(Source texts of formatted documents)

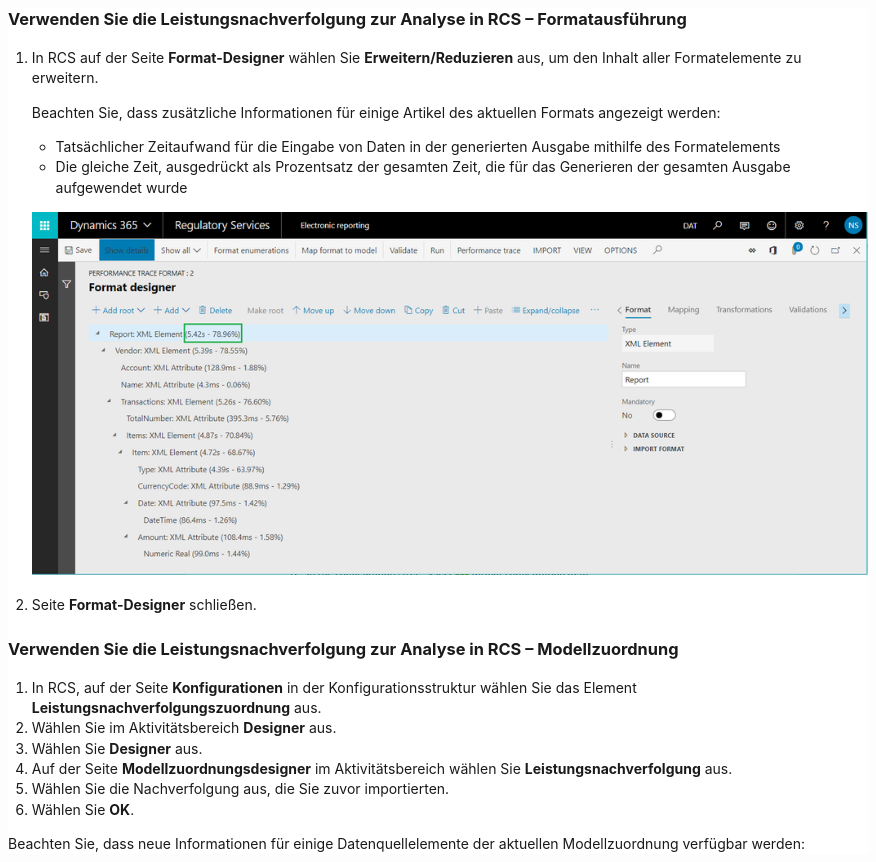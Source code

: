 ### <a name="use-the-performance-trace-for-analysis-in-rcs--format-execution"></a>Verwenden Sie die Leistungsnachverfolgung zur Analyse in RCS – Formatausführung

1. In RCS auf der Seite **Format-Designer** wählen Sie **Erweitern/Reduzieren** aus, um den Inhalt aller Formatelemente zu erweitern.

    Beachten Sie, dass zusätzliche Informationen für einige Artikel des aktuellen Formats angezeigt werden:

    - Tatsächlicher Zeitaufwand für die Eingabe von Daten in der generierten Ausgabe mithilfe des Formatelements
    - Die gleiche Zeit, ausgedrückt als Prozentsatz der gesamten Zeit, die für das Generieren der gesamten Ausgabe aufgewendet wurde

    ![Format-Designer-Seite in RCS](./media/GER-PerfTrace-RCS-TraceInfoInFormat.png)

2. Seite **Format-Designer** schließen.

### <a name="use-the-performance-trace-for-analysis-in-rcs--model-mapping"></a><a id='use-trace'></a>Verwenden Sie die Leistungsnachverfolgung zur Analyse in RCS – Modellzuordnung

1. In RCS, auf der Seite **Konfigurationen** in der Konfigurationsstruktur wählen Sie das Element **Leistungsnachverfolgungszuordnung** aus.
2. Wählen Sie im Aktivitätsbereich **Designer** aus.
3. Wählen Sie **Designer** aus.
4. Auf der Seite **Modellzuordnungsdesigner** im Aktivitätsbereich wählen Sie **Leistungsnachverfolgung** aus.
5. Wählen Sie die Nachverfolgung aus, die Sie zuvor importierten.
6. Wählen Sie **OK**.

Beachten Sie, dass neue Informationen für einige Datenquellelemente der aktuellen Modellzuordnung verfügbar werden:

**Assignment:**
What do the lines above say from the one containing "RCS – Formatausführung" down to the one containing "Beachten Sie, dass zusätzliche"? Return them exactly, both end lines included, and only them.

**Result for this exercise:**
: ### <a name="use-the-performance-trace-for-analysis-in-rcs--format-execution"></a>Verwenden Sie die Leistungsnachverfolgung zur Analyse in RCS – Formatausführung

1. In RCS auf der Seite **Format-Designer** wählen Sie **Erweitern/Reduzieren** aus, um den Inhalt aller Formatelemente zu erweitern.

    Beachten Sie, dass zusätzliche Informationen für einige Artikel des aktuellen Formats angezeigt werden:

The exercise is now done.